BEGIN Dataset
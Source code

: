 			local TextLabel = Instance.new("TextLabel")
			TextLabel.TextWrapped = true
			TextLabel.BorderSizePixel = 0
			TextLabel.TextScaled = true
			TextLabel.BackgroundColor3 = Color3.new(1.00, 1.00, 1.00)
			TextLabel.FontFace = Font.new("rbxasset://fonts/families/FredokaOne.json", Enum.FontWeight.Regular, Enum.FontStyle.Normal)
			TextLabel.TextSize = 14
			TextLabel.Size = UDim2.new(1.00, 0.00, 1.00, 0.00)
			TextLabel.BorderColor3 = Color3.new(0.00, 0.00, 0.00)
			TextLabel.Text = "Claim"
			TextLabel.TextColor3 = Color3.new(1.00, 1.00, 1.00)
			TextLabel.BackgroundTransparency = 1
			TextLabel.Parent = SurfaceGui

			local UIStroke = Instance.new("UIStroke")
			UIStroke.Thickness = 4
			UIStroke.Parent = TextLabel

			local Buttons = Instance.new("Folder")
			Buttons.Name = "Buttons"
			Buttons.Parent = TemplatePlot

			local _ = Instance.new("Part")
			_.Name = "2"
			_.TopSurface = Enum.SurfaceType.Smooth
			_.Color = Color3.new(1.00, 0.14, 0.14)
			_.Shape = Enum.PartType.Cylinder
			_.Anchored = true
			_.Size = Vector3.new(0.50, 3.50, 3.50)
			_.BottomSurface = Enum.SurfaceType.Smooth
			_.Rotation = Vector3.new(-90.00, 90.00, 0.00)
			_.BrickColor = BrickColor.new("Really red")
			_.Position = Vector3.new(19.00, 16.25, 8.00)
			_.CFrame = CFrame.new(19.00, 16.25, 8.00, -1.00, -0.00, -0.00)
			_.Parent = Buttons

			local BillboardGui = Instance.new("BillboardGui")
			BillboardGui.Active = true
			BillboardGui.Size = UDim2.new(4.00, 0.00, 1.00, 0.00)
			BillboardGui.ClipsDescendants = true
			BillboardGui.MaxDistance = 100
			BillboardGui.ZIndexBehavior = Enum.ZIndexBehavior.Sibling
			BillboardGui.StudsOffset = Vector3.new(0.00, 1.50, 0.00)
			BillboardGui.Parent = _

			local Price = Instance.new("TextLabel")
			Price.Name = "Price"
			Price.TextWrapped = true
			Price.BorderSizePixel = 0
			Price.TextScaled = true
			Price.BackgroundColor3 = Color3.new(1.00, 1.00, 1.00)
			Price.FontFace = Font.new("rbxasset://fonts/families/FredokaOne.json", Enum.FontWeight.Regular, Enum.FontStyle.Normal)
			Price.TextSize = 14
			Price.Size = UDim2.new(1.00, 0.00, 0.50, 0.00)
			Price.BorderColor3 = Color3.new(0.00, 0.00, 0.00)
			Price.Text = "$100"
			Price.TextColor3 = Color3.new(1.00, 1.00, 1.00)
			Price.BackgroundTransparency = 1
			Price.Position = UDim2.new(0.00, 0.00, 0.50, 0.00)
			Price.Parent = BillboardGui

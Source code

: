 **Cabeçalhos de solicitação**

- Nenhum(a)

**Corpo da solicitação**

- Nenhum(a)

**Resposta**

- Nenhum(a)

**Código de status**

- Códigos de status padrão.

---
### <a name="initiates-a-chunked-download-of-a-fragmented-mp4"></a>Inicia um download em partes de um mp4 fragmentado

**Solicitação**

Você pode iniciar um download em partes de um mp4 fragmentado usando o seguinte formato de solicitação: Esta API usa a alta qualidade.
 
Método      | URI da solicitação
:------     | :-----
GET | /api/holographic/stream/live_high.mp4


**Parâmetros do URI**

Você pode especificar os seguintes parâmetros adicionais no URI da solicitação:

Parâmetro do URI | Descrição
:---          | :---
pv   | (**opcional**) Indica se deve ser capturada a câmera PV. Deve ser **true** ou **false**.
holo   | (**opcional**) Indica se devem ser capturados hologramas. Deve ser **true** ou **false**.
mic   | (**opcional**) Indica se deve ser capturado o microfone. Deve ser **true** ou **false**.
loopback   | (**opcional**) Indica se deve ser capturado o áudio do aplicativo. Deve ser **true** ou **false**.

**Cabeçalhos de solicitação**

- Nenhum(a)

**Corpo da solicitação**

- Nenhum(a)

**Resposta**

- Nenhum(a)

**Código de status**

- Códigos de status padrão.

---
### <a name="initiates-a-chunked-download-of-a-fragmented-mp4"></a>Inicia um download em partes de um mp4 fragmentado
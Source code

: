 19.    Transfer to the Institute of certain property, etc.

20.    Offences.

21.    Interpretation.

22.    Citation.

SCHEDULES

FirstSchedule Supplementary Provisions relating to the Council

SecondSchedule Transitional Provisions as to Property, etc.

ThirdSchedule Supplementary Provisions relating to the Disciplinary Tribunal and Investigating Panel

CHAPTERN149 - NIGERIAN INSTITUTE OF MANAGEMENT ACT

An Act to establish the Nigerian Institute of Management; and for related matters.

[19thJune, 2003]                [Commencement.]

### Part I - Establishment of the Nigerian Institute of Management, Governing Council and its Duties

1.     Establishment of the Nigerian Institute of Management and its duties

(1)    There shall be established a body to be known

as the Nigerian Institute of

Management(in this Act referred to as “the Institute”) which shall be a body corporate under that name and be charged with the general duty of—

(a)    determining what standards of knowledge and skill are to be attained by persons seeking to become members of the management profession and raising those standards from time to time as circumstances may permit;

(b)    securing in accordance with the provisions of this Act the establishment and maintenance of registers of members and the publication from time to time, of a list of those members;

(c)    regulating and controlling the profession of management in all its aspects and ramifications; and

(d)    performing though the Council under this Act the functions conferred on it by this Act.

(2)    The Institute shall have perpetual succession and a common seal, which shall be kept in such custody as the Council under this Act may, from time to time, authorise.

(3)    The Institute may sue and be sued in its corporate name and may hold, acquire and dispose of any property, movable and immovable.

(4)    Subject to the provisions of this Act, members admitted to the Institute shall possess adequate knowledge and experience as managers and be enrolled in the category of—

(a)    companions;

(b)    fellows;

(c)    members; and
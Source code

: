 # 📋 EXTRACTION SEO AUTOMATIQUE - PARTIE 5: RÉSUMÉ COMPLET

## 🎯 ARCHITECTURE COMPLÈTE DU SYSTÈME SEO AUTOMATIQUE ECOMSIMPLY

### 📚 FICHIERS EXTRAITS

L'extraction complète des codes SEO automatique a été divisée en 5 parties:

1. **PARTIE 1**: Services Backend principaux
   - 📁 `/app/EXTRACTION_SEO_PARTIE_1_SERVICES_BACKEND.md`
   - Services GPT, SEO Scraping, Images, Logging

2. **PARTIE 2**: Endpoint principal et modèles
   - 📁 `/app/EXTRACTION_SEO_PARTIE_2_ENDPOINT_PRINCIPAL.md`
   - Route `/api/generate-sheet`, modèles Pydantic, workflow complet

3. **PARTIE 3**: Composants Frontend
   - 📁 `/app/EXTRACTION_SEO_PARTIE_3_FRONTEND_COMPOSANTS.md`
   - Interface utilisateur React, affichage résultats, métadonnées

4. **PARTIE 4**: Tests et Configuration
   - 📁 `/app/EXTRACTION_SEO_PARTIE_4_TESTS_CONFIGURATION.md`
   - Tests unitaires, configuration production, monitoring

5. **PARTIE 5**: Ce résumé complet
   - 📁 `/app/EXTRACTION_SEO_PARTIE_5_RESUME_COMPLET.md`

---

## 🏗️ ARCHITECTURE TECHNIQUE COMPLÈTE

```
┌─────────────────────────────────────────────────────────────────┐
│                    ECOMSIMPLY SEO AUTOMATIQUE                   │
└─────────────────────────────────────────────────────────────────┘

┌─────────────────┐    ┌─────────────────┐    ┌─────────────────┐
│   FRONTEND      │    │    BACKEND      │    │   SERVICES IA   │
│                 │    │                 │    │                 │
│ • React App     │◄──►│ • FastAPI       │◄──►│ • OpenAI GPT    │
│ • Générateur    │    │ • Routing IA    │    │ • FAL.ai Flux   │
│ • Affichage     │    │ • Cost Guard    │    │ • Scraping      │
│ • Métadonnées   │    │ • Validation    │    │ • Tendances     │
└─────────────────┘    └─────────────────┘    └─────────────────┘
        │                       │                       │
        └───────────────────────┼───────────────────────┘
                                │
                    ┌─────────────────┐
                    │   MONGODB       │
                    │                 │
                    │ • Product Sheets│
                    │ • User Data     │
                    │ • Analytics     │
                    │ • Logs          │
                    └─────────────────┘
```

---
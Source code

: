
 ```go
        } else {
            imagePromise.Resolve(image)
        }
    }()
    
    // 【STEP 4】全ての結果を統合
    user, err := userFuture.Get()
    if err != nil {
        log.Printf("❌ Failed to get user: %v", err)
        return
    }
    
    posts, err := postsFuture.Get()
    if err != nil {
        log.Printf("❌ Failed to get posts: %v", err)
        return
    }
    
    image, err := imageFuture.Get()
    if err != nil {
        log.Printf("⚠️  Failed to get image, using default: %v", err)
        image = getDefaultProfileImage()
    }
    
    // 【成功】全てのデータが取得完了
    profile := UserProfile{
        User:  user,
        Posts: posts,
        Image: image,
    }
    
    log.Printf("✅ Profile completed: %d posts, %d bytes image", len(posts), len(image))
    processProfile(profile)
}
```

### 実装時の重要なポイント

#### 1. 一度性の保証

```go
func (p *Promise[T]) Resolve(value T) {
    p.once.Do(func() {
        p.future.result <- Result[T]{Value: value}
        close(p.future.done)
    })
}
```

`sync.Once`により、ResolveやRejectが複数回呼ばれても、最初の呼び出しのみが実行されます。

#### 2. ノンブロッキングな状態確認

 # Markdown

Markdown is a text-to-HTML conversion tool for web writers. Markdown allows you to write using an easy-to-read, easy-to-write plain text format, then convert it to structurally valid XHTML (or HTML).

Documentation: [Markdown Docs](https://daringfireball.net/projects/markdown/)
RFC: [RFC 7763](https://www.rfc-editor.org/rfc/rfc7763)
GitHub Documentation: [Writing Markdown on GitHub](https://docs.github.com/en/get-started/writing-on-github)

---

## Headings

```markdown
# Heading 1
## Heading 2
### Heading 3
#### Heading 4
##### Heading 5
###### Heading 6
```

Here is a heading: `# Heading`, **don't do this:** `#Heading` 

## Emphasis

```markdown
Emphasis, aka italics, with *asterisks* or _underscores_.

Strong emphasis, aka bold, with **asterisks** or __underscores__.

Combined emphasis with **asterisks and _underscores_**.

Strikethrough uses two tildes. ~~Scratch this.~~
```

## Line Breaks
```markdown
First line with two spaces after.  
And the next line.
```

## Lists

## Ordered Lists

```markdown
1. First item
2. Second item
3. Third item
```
END Dataset
* **Problem**
Set down, exactly as they appear, the lines above from the first one to the line that holds "Vector3.new(-90.00, 90.00, 0.00)", both included, please, and no others.

* **Answer space**
Source code

: 			local TextLabel = Instance.new("TextLabel")
			TextLabel.TextWrapped = true
			TextLabel.BorderSizePixel = 0
			TextLabel.TextScaled = true
			TextLabel.BackgroundColor3 = Color3.new(1.00, 1.00, 1.00)
			TextLabel.FontFace = Font.new("rbxasset://fonts/families/FredokaOne.json", Enum.FontWeight.Regular, Enum.FontStyle.Normal)
			TextLabel.TextSize = 14
			TextLabel.Size = UDim2.new(1.00, 0.00, 1.00, 0.00)
			TextLabel.BorderColor3 = Color3.new(0.00, 0.00, 0.00)
			TextLabel.Text = "Claim"
			TextLabel.TextColor3 = Color3.new(1.00, 1.00, 1.00)
			TextLabel.BackgroundTransparency = 1
			TextLabel.Parent = SurfaceGui

			local UIStroke = Instance.new("UIStroke")
			UIStroke.Thickness = 4
			UIStroke.Parent = TextLabel

			local Buttons = Instance.new("Folder")
			Buttons.Name = "Buttons"
			Buttons.Parent = TemplatePlot

			local _ = Instance.new("Part")
			_.Name = "2"
			_.TopSurface = Enum.SurfaceType.Smooth
			_.Color = Color3.new(1.00, 0.14, 0.14)
			_.Shape = Enum.PartType.Cylinder
			_.Anchored = true
			_.Size = Vector3.new(0.50, 3.50, 3.50)
			_.BottomSurface = Enum.SurfaceType.Smooth
			_.Rotation = Vector3.new(-90.00, 90.00, 0.00)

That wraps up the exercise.